Home SantéVérifier les angles morts : comment les rapports de sécurité basés sur l’IA peuvent rendre l’invisible visible

Vérifier les angles morts : comment les rapports de sécurité basés sur l’IA peuvent rendre l’invisible visible

by Sophie Martin

Les hôpitaux peinent à identifier les risques réels pour la sécurité des patients, une situation aggravée par des systèmes de signalement complexes et incomplets. L’intelligence artificielle (IA) pourrait transformer cette réalité en automatisant la collecte et l’analyse des données, permettant ainsi une meilleure prévention des incidents et une amélioration globale de la qualité des soins.

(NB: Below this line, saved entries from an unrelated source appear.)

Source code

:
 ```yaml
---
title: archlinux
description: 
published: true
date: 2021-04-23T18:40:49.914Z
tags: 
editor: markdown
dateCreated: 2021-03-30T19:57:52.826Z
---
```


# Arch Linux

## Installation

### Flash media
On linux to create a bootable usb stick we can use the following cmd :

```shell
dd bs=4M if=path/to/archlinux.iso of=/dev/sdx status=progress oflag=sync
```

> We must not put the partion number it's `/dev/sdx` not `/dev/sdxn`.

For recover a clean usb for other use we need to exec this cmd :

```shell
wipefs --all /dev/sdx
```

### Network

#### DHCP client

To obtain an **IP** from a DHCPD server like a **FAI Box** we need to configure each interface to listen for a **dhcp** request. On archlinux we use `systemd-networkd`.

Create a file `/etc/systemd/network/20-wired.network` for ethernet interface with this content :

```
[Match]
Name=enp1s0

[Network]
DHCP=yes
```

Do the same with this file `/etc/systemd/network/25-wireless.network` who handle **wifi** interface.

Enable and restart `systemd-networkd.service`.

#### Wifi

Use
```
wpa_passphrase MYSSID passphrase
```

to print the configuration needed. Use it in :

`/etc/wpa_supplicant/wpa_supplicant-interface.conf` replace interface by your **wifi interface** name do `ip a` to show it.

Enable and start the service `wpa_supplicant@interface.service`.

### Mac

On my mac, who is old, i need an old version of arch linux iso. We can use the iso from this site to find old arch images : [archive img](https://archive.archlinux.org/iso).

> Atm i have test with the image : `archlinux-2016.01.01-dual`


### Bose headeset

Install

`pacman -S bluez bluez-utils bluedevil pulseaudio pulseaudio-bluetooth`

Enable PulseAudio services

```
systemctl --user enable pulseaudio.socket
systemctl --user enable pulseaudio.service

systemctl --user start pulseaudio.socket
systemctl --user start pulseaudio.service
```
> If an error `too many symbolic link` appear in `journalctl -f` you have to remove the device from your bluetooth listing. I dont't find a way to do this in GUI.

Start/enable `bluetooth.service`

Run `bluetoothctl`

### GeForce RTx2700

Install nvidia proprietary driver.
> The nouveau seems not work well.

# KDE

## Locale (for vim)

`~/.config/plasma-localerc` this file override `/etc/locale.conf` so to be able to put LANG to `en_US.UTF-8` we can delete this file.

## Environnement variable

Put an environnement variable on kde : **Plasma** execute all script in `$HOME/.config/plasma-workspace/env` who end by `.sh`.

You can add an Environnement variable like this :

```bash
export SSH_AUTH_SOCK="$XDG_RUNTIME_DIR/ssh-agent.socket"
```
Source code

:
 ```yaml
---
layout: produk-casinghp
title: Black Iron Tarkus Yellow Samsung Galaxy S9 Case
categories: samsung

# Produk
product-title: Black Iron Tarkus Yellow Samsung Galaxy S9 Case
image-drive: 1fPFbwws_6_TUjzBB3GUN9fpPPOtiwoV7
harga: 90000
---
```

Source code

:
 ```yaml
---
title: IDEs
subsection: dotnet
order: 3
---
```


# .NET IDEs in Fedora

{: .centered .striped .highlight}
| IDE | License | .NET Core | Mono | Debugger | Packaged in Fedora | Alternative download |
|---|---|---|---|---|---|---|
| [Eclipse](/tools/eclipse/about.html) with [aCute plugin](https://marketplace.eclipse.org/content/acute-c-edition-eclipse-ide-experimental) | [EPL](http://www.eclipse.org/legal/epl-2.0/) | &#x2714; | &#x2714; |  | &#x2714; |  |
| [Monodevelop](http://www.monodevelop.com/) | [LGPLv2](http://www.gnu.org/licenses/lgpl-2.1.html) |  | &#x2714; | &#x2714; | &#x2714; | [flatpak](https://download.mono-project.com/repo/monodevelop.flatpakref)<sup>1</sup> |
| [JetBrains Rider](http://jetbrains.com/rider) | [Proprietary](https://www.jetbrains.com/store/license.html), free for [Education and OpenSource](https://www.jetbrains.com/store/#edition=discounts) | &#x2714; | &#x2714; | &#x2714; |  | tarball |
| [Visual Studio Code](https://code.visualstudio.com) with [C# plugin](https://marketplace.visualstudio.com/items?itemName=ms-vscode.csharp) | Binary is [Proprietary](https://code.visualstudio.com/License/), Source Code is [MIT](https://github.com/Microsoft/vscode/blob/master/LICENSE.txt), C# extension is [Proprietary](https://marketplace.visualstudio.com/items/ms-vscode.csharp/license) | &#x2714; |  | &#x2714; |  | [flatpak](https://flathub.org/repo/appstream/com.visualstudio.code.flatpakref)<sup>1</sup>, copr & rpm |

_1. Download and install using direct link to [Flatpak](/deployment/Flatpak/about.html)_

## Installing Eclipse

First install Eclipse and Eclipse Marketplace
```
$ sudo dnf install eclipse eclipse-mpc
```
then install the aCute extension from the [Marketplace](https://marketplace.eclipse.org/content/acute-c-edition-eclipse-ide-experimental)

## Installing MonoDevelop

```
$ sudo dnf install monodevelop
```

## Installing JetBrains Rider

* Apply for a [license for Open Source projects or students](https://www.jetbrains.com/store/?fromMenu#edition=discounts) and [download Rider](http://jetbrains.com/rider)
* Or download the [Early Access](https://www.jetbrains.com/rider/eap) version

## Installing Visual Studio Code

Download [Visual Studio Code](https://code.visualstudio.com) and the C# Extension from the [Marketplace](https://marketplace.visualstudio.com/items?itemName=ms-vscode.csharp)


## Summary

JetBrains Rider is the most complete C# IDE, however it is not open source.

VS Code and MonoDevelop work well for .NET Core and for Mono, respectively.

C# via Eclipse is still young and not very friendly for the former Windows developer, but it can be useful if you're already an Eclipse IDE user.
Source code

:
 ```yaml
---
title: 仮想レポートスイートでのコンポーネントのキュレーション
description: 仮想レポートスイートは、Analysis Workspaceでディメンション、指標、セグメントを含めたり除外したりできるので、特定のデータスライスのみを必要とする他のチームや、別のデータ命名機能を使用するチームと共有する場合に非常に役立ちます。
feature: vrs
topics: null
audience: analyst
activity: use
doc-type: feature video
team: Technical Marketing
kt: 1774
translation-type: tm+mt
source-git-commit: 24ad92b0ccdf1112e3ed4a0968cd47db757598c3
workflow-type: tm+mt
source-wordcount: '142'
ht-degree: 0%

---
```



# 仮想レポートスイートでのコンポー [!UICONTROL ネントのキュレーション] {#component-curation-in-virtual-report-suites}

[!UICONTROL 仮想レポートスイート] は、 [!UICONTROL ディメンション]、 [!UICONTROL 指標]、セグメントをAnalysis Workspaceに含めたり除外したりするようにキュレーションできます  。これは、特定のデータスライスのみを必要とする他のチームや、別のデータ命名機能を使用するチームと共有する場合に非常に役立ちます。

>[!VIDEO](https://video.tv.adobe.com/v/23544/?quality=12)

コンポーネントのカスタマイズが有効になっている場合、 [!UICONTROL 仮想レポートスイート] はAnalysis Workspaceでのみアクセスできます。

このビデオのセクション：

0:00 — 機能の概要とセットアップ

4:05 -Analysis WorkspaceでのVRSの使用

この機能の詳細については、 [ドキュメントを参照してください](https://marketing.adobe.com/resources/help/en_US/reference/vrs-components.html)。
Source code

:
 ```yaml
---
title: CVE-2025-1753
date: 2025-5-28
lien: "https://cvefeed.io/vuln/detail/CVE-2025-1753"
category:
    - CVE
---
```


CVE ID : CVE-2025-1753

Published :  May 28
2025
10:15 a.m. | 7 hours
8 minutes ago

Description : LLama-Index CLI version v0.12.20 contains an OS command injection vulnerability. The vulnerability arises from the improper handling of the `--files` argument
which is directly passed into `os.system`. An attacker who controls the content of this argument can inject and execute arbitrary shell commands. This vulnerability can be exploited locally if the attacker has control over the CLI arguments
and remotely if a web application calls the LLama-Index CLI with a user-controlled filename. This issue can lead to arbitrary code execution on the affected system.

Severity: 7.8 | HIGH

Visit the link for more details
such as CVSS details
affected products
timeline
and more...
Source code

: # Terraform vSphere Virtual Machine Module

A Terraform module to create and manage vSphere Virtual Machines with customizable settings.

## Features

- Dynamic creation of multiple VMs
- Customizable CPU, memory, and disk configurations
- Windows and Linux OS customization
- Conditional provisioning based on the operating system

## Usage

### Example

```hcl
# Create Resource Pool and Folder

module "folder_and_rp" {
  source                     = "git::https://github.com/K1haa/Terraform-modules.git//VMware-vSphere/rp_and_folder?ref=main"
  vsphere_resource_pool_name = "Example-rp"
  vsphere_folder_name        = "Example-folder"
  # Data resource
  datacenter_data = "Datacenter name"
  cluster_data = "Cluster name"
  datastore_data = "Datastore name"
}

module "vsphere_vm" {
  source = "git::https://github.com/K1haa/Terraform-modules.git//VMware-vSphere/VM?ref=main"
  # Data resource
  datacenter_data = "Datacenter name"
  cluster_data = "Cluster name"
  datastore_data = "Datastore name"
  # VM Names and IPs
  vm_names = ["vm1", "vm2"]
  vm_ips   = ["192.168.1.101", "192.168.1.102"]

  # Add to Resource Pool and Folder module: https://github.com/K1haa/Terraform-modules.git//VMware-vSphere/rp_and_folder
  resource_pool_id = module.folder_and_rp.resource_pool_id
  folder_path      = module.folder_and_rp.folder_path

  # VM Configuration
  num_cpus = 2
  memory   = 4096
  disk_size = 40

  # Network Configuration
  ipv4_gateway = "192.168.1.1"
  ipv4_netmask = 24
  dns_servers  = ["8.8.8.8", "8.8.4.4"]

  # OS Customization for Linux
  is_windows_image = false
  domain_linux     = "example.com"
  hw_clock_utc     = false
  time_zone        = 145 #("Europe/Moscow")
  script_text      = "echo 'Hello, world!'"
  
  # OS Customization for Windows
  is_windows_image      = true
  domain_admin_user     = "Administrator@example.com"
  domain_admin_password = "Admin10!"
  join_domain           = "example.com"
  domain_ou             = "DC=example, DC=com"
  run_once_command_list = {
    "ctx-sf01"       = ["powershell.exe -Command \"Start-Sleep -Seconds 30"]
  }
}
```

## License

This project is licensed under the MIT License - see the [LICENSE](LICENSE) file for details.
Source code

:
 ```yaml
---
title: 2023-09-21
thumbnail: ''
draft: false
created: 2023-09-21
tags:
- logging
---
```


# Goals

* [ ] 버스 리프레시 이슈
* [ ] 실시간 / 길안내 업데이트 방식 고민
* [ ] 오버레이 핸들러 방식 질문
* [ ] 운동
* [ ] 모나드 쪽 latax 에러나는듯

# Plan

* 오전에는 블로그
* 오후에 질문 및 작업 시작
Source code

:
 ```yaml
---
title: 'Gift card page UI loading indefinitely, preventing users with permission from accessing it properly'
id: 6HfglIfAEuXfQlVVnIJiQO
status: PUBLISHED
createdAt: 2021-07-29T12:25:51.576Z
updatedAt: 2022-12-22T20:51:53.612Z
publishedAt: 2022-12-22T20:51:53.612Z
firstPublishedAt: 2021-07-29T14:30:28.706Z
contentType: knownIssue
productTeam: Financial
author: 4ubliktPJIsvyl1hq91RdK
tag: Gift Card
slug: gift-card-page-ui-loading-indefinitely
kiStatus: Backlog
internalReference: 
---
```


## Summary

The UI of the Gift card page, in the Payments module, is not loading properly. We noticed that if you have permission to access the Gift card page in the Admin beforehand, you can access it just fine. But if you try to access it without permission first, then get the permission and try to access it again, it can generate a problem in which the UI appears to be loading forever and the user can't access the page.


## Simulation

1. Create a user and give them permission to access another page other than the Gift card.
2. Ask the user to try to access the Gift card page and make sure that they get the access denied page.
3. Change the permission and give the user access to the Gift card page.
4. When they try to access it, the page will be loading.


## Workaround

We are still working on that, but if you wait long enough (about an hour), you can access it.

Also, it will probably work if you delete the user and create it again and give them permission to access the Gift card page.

Malgré des progrès significatifs depuis la loi de 2005 sur la sécurité des patients et les efforts d’amélioration de la qualité, les rapports de sécurité hospitaliers restent souvent superficiels. Les quasi-accidents et les incidents mineurs, pourtant riches en enseignements, passent fréquemment inaperçus. Cette sous-déclaration constitue un défi majeur : on estime que les hôpitaux ne signalent que 14 % des événements préjudiciables subis par les bénéficiaires de Medicare.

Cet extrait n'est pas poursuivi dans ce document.